I normally tag on 75.00-100+ onto the seasonal rate. keep in mind I only do residentials. Most of the snow blowing is sidewalsk and it will take me longer to load and unload the machine than do the work.


----------



## Upscale (Oct 5, 2009)

*Thanks guys*

So basically, the charge is approx. $100per hour?


----------



## woodchuckcanuck (Sep 15, 2009)

I haven't offered snowblowing for accounts yet but when I do, I was thinking around $100/hr is reasonable. You can move A LOT of snow in an hour. Especially if your snowblower is 6ft wide. 

Don't forget you should have a minimum charge too.


----------



## flatlander42 (Oct 22, 2008)

yup, the minimum charge is where the money is at! You have a chance at getting a lot of them done fast, and then that just makes your $pr hr that much higher.


----------



## woodchuckcanuck (Sep 15, 2009)

I was also thinking this morning (while reno'ing a customer's bathroom) about doing res driveways and what price/sales pitch would allow multiple accounts per street. I was thinking about this fictitious scenario:

1. If you want a receipt, $30 plus tax.
2. No receipt required, $25.
3. Get your neighbor in on a deal, each pay $20.

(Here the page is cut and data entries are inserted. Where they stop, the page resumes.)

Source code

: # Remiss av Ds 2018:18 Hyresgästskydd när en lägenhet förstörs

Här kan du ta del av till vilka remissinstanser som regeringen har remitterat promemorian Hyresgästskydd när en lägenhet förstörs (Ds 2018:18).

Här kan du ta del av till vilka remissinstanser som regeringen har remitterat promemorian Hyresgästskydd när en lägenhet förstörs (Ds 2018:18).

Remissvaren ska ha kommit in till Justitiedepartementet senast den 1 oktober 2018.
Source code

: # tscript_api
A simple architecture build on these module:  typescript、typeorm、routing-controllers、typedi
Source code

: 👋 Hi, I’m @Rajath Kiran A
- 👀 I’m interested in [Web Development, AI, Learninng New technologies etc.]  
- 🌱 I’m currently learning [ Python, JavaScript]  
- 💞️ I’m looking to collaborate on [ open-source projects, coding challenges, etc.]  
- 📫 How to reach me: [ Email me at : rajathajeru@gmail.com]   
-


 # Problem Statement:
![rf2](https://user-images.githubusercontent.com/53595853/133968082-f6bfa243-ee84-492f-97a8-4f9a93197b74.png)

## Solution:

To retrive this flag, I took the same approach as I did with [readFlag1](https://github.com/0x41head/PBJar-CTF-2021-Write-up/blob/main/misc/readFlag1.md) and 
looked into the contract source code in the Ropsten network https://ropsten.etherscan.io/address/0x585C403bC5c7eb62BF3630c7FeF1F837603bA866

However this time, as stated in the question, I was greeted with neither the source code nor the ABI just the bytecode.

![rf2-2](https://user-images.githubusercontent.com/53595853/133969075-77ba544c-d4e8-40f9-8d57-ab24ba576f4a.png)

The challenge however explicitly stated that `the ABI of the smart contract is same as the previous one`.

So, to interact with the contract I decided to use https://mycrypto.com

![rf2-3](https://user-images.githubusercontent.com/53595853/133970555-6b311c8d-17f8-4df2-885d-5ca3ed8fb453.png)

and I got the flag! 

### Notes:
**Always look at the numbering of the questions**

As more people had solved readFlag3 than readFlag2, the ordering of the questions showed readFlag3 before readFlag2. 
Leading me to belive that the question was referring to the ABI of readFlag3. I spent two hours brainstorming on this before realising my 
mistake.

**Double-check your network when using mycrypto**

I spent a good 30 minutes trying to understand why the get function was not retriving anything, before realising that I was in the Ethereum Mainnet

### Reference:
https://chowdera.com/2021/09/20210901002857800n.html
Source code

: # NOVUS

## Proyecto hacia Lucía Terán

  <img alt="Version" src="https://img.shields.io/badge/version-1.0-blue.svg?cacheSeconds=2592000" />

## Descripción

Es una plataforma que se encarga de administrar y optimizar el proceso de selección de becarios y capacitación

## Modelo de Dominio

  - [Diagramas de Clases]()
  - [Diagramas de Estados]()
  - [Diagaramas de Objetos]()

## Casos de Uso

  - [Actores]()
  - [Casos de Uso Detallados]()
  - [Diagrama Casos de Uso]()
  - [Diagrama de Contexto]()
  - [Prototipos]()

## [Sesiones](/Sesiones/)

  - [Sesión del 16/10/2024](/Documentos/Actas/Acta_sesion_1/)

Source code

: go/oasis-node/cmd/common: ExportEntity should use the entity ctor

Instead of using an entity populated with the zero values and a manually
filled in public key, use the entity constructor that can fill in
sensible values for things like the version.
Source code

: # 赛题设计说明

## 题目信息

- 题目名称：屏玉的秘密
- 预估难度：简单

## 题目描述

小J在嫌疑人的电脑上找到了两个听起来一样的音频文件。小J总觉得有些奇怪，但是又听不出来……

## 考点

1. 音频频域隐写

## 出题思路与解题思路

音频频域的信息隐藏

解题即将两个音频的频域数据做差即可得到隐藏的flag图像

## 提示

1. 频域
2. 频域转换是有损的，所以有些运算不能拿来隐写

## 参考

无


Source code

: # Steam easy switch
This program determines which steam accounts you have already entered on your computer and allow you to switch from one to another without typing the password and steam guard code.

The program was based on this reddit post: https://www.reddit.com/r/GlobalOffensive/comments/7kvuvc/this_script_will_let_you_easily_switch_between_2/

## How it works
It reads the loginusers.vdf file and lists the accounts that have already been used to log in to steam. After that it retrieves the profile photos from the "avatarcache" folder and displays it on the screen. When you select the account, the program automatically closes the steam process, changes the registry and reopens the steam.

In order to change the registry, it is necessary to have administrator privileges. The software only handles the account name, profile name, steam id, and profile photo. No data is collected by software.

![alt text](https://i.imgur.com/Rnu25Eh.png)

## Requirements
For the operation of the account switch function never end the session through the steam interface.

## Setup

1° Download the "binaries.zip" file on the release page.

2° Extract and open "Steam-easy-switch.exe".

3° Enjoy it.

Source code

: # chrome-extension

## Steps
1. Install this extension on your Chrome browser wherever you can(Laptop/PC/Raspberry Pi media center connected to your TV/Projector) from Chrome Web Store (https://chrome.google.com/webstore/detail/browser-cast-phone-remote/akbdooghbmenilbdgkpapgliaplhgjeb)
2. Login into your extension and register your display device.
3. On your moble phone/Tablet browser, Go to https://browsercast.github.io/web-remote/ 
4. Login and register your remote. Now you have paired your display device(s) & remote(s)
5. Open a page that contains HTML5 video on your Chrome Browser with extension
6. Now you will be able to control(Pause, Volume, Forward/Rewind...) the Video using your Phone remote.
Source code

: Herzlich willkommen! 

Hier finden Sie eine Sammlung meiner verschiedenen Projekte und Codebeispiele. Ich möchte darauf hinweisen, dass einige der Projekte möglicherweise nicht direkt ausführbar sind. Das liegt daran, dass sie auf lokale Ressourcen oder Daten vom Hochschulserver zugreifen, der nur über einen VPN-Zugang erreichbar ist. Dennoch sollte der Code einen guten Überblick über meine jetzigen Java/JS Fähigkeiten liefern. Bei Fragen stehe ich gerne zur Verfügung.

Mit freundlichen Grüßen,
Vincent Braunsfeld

Numbers could change, offer would be the same.


----------



## flatlander42 (Oct 22, 2008)

so you are saying that you would DODGE paying tax? just asking for trouble....:S


----------



## woodchuckcanuck (Sep 15, 2009)

I would never dodge the collection of taxes. That's why its a fictitious scenario...I put in that disclaimer first. By the way, I have no problem charging taxes...its the customers who don't want to pay.


----------